▶ **What you are asked to do**:
Check every line of the entries below for the word "projectPath", and copy the ones that have it.

• • • •

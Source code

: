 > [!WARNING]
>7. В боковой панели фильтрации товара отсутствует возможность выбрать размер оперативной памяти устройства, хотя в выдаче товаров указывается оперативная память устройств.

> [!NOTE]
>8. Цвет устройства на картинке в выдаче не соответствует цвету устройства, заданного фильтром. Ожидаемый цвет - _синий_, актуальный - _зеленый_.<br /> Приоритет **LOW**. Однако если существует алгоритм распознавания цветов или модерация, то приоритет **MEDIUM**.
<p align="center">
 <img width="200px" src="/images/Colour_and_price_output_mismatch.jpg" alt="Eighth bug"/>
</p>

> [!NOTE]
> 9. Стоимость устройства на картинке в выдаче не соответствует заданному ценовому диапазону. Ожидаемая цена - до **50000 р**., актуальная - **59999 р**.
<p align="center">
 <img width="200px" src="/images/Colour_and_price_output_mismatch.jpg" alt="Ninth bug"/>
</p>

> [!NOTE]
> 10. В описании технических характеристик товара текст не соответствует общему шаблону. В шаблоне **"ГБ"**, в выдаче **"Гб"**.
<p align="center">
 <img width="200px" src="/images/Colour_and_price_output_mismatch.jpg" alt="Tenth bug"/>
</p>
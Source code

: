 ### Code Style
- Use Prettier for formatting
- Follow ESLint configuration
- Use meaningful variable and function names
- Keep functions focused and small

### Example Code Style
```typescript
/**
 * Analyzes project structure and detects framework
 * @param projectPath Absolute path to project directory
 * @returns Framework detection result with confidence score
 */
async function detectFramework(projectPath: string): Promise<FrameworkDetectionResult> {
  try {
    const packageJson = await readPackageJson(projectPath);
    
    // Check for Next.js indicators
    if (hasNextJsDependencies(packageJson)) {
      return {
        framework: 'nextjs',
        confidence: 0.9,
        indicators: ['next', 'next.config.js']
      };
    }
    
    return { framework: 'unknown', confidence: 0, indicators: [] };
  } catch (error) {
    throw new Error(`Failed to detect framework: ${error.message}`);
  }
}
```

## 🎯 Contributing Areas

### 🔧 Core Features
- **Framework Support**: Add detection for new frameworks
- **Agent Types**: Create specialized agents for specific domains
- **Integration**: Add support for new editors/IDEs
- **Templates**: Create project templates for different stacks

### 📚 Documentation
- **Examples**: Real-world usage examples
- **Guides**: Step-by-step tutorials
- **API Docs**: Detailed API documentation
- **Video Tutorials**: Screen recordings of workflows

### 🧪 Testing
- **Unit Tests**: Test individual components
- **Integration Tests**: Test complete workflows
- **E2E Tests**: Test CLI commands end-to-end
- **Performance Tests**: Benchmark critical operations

• • • •

▶ **Output for this task**:
 * @param projectPath Absolute path to project directory
async function detectFramework(projectPath: string): Promise<FrameworkDetectionResult> {
    const packageJson = await readPackageJson(projectPath);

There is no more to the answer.